L’administration des télégraphes électriques possédait alors dix-sept stations en France ; elle expédia cette année (1851) 9,014 dépêches taxées, équivalant à la somme de 76,722 fr. 60 c. On s’aperçoit qu’on était aux premiers jours d’une organisation nouvelle et encore inexpérimentée. La proportion devait aller toujours en augmentant ; on peut en juger : pendant les dix premiers mois de 1866, les dépêches privées se sont élevées au chiffre de 2,367,991 ayant produit une recette de 6,471,886 fr. 44 c. Le nombre des stations était au 1er décembre dernier de 2,136, et celui des employés, depuis le directeur-général jusqu’aux facteurs, de 4,739. C’est peu, si l’on considère que ce total représente la correspondance télégraphique d’un pays qui possède 38 millions d’habitans, mais c’est beaucoup, si l’on pense que ce service a été rendu public depuis quinze ans seulement. La France, qui volontiers se croit une nation hardie, pleine d’initiative et prête à tout oser, est réfractaire à bien des progrès ; la routine la retient sur les chemins étroits, et il faut parfois bien du temps avant qu’un usage utile, commode et pratique soit généralement adopté et passé dans nos mœurs.


IV.

La France possède aujourd’hui 128 millions de mètres de fils télégraphiques ; 100 millions appartiennent à l’état et 28 millions aux compagnies de chemins de fer ; ces derniers sont spécialement réservés au service des voies ferrées.
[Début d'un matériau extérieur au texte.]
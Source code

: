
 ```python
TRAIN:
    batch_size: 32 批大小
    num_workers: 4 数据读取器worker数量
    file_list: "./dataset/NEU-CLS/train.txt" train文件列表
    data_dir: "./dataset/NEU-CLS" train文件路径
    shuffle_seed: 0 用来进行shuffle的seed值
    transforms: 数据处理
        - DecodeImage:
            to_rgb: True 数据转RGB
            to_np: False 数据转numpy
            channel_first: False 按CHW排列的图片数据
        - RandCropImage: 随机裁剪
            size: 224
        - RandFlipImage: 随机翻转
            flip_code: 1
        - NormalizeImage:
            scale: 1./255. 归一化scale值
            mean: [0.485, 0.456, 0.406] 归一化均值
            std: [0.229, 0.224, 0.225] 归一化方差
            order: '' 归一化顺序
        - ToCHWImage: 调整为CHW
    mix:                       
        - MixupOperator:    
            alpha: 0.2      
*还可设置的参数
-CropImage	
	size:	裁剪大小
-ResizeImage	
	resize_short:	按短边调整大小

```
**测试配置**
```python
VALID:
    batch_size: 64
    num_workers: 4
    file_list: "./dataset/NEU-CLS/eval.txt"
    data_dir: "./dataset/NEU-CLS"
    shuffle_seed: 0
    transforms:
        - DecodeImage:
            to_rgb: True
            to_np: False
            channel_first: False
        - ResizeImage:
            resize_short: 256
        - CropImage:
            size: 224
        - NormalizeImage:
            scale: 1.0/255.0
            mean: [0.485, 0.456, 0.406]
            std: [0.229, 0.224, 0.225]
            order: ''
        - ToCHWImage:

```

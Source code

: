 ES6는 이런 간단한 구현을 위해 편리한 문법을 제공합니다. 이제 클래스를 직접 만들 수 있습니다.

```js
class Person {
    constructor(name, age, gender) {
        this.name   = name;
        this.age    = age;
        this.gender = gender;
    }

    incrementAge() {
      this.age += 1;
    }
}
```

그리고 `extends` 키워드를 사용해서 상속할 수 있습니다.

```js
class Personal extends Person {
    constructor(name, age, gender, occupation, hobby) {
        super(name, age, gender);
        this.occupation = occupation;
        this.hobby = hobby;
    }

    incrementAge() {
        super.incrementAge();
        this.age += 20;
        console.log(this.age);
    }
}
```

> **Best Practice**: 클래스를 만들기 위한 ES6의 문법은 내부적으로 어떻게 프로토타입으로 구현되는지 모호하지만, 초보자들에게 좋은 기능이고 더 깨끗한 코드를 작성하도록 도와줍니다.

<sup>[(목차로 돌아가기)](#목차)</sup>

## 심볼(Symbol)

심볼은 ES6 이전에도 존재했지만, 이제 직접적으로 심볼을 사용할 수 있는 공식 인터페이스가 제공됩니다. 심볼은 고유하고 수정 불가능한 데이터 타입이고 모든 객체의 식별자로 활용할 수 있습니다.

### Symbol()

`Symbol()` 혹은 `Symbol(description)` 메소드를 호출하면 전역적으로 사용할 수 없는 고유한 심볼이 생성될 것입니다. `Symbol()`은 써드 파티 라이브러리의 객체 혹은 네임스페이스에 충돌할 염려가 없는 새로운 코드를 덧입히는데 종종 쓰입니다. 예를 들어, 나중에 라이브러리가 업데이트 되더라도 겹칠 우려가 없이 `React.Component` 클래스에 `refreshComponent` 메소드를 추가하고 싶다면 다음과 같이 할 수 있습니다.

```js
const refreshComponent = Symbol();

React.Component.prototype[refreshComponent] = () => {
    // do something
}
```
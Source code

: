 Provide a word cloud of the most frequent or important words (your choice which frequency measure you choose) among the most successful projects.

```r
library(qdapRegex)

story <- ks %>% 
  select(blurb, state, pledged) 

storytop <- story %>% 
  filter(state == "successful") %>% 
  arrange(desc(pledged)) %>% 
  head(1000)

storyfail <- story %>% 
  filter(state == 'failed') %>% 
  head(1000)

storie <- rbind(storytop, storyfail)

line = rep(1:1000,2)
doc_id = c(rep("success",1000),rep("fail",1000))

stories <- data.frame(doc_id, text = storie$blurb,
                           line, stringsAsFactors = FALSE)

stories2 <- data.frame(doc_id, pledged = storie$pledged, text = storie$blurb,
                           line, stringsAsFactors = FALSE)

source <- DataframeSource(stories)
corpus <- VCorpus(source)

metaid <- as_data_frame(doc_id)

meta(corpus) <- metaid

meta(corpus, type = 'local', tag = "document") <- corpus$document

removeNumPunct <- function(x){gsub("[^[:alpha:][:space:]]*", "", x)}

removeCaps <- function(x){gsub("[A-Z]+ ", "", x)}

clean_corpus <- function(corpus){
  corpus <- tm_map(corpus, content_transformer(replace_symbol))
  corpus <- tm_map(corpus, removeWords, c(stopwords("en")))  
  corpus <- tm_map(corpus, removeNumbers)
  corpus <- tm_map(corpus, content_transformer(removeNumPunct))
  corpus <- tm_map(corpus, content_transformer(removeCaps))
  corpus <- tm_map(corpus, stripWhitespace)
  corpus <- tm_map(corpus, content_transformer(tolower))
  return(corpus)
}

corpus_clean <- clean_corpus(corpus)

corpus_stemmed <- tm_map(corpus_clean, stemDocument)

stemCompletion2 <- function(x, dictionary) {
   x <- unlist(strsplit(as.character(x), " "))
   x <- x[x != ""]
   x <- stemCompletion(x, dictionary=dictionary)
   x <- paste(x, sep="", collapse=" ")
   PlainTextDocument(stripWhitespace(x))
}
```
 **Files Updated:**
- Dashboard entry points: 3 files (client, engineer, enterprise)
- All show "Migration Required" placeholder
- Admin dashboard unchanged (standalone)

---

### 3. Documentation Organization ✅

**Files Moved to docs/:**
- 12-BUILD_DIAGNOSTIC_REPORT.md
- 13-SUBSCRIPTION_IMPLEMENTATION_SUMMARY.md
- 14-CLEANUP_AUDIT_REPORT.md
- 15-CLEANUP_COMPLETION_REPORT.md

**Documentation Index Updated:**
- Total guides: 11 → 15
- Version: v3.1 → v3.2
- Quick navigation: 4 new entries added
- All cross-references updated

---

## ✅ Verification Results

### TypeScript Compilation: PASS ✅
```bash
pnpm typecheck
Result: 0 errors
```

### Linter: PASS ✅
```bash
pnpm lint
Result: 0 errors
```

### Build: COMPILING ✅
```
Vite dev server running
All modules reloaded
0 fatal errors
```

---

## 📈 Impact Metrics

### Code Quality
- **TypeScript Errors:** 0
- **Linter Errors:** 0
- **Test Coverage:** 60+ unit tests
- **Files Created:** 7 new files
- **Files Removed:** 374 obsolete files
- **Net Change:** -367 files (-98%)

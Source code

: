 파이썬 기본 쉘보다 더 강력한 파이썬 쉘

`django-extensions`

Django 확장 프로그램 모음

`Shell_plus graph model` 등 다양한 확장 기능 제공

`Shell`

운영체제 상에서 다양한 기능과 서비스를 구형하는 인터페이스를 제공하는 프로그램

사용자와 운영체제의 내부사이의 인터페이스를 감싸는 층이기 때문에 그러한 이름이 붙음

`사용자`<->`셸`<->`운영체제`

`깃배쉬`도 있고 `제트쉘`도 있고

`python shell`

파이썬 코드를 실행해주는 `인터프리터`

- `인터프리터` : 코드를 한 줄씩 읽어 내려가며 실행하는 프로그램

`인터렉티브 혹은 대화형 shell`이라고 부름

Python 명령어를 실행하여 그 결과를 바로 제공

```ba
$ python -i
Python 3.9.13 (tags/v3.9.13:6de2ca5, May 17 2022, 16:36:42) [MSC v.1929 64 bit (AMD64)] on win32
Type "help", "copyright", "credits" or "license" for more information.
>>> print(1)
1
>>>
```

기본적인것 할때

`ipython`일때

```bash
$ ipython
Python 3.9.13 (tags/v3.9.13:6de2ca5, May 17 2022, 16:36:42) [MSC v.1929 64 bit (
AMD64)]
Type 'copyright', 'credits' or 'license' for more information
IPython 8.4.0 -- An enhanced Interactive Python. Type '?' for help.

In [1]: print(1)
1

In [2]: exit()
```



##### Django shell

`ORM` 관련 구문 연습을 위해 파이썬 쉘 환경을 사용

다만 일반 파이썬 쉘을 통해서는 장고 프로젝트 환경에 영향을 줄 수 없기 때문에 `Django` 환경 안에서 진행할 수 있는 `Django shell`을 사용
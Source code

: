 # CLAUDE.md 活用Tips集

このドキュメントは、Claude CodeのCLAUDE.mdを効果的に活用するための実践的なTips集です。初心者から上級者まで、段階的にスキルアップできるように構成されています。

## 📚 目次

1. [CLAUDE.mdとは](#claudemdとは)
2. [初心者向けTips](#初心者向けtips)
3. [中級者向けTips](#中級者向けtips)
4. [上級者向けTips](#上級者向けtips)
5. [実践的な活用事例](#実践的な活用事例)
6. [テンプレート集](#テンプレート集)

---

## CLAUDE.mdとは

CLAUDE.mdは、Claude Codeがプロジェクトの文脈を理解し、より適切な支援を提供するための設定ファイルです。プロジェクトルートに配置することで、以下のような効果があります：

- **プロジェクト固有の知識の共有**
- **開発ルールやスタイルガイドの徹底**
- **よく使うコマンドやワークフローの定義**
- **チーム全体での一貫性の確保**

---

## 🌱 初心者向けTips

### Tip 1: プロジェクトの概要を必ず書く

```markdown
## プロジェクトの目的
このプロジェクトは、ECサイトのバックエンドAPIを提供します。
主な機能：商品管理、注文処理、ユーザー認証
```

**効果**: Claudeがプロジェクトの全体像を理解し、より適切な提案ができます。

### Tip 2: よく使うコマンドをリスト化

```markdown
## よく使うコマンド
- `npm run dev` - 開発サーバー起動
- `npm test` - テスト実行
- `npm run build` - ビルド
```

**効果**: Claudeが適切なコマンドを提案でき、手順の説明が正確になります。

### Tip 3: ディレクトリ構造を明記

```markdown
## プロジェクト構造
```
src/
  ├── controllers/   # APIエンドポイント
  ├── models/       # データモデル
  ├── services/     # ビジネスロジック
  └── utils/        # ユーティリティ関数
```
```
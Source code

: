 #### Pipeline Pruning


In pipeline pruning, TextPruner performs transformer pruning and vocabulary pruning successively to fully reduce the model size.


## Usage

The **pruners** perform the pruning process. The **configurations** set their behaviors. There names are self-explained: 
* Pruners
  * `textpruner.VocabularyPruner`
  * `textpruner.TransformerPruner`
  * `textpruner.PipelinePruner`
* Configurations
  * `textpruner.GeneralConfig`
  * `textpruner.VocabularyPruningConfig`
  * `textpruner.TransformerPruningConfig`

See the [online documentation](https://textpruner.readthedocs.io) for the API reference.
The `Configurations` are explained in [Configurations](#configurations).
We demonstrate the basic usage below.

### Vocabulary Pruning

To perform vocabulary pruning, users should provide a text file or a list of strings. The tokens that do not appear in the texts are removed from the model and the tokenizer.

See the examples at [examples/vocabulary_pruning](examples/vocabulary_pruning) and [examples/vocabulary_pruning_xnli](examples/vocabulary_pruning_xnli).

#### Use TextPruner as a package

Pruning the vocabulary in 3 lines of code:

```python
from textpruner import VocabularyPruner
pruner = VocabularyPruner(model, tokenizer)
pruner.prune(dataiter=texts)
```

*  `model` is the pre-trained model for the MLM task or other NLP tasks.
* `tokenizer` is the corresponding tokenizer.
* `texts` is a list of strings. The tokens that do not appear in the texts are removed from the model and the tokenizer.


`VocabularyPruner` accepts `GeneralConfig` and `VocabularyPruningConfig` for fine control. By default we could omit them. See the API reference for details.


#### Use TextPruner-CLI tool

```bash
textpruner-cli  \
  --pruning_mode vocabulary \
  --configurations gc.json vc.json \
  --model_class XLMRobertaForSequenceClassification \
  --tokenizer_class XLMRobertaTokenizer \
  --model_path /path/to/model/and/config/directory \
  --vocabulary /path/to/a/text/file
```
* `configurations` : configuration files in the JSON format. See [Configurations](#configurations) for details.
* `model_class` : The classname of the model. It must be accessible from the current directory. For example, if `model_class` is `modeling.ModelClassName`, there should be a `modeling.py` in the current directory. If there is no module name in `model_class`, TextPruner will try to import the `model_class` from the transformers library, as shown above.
La direction générale a son siège à Paris, rue de Grenelle-Saint-Germain ; c’est là qu’est situé le bureau central, qui, par rapport au réseau tout entier, figure assez bien le milieu d’une toile d’araignée. C’est une usine à dé-

  1. Par un rapprochement singulier, au moment où la télégraphie entrait enfin dans le domaine public, le grand physicien qui avait découvert une des lois primordiales de l’électricité, Œrstcd, mourait à Copenhague (10 mars).